YAML Metadata Warning: empty or missing yaml metadata in repo card (https://huggingface.co/docs/hub/model-cards#model-card-metadata)

Backend Data Artifacts

This directory stores the precomputed data used by the FastAPI recommender.

Files

  • merged_embeddings.npy — Float32 matrix of movie embeddings.
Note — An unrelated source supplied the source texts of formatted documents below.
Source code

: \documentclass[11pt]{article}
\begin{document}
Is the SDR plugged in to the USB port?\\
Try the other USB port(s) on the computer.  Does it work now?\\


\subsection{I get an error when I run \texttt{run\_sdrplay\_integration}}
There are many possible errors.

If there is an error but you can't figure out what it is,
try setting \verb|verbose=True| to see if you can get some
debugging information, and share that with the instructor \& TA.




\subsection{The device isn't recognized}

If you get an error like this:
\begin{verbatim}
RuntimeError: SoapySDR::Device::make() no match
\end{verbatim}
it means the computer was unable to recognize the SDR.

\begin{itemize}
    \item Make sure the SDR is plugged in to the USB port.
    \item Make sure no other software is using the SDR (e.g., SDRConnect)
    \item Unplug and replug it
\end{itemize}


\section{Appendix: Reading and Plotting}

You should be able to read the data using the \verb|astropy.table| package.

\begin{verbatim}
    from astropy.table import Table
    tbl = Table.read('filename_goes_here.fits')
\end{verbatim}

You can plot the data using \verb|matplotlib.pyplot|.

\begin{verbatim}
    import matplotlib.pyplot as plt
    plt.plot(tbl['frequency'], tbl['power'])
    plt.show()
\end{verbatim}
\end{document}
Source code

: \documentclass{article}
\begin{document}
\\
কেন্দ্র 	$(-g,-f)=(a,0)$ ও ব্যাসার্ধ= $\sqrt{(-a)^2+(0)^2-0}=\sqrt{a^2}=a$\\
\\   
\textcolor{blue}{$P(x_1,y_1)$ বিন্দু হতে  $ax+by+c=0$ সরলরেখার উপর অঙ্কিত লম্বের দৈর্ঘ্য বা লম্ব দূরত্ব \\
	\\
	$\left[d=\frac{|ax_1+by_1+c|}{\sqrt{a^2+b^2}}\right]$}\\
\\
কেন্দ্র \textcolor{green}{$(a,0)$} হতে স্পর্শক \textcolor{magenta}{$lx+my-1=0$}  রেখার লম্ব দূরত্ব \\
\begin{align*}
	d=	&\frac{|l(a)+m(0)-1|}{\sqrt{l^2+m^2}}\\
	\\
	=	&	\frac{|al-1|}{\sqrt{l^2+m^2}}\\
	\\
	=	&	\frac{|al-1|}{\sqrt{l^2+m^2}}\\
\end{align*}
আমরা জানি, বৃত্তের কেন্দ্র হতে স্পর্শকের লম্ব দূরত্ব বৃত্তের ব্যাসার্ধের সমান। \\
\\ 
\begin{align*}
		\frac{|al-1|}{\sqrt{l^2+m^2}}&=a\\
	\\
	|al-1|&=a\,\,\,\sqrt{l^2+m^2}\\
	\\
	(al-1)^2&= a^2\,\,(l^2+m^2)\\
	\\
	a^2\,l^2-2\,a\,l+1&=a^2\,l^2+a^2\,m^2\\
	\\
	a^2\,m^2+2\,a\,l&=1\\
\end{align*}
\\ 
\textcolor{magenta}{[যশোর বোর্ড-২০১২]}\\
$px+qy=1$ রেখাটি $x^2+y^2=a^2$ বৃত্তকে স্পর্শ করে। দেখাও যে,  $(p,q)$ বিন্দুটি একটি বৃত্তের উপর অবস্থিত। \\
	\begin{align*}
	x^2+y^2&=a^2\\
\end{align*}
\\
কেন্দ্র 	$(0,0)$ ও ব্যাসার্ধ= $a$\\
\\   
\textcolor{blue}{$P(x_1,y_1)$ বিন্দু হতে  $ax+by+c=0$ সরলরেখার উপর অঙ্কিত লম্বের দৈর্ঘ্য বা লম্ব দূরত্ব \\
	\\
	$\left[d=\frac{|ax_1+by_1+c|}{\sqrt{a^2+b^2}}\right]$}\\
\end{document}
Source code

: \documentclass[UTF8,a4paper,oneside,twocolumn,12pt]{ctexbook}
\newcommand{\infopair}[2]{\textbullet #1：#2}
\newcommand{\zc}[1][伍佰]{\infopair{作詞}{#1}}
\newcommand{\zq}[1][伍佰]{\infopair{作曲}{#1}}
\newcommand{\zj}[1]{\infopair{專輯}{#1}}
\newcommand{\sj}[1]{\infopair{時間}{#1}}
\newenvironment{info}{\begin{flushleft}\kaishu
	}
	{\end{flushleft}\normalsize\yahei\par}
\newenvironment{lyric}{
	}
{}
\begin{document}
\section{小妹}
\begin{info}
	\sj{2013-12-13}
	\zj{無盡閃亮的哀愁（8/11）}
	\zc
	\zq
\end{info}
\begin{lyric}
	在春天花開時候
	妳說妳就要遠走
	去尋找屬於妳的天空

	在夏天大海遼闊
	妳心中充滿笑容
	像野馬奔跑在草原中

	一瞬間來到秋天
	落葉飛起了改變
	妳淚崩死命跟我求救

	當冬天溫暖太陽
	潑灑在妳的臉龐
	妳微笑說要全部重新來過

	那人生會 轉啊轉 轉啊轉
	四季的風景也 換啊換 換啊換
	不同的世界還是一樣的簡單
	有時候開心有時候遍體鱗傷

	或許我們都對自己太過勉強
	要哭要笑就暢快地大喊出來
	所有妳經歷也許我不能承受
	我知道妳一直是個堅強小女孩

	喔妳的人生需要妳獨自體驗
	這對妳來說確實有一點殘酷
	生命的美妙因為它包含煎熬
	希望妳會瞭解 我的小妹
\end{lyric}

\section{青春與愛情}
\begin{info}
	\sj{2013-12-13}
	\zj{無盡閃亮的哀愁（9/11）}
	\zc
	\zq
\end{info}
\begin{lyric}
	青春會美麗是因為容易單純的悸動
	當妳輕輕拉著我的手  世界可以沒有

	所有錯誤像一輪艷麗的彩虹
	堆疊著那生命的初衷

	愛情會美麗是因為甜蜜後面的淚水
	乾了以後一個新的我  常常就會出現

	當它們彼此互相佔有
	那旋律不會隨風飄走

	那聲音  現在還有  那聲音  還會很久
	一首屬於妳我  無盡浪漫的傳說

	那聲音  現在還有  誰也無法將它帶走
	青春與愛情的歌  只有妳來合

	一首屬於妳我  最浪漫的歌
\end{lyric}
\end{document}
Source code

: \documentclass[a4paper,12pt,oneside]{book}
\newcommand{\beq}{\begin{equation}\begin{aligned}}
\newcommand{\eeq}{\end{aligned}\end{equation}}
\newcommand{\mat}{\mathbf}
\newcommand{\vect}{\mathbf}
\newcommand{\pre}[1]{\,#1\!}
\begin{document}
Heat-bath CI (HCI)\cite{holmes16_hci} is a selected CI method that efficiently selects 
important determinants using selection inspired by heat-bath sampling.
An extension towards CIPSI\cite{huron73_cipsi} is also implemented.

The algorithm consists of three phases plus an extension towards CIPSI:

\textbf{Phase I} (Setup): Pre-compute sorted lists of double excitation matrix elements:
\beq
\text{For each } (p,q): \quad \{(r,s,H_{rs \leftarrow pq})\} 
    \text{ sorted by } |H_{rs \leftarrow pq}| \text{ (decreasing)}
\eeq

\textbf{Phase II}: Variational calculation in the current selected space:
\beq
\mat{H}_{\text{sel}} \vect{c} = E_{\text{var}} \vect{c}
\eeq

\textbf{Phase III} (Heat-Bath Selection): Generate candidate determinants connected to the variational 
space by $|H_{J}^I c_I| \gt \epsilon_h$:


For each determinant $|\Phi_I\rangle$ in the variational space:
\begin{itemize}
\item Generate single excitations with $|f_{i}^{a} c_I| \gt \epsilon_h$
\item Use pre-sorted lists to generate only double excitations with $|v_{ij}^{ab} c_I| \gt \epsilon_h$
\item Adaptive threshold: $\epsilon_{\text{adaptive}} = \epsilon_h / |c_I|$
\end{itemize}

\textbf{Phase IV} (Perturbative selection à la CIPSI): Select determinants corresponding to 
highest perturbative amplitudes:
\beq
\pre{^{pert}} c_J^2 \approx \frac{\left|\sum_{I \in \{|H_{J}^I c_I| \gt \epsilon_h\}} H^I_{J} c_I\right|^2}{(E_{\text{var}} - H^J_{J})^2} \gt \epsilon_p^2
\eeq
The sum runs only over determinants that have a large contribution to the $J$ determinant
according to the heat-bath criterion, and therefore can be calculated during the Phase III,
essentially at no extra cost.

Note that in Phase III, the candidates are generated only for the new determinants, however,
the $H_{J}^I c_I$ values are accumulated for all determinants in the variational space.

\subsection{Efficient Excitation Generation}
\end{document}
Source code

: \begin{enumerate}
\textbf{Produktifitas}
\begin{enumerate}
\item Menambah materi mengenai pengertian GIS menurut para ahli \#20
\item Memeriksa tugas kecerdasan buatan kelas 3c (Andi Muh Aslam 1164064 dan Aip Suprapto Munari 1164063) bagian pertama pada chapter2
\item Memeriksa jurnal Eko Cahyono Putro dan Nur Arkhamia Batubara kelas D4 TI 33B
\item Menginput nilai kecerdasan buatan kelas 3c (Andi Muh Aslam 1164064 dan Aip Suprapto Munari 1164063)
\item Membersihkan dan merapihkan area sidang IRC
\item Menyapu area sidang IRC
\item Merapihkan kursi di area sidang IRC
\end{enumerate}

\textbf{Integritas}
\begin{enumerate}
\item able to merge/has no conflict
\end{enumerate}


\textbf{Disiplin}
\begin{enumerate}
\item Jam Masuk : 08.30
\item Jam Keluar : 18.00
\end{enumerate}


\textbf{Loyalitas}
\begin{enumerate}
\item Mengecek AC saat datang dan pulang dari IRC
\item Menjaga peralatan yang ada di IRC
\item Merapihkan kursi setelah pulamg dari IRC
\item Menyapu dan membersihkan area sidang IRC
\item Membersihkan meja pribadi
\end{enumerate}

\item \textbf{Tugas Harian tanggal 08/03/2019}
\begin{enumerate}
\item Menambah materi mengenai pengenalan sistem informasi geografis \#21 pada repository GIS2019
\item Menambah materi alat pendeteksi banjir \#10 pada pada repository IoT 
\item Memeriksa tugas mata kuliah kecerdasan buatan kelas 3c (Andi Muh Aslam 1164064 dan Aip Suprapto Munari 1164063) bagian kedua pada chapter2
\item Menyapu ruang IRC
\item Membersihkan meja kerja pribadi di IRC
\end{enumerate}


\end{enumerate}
Shape is recorded in merged_shape.txt (rows × dims).
  • merged_shape.txt — Two integers separated by a space or comma indicating the embedding matrix shape, e.g. 200000 384.
  • index.faiss — FAISS index built from merged_embeddings.npy for fast nearest‑neighbor queries.

Optional/auxiliary:

  • Any metadata/lookups you maintain (e.g., movies.csv, id→row maps) referenced by your Recommender class.

Expected Paths

The backend constructs paths like:

BASE_DIR = os.path.dirname(__file__)
DATA_DIR = os.path.join(BASE_DIR, "data")

If you relocate artifacts, update your app init or expose env vars to override.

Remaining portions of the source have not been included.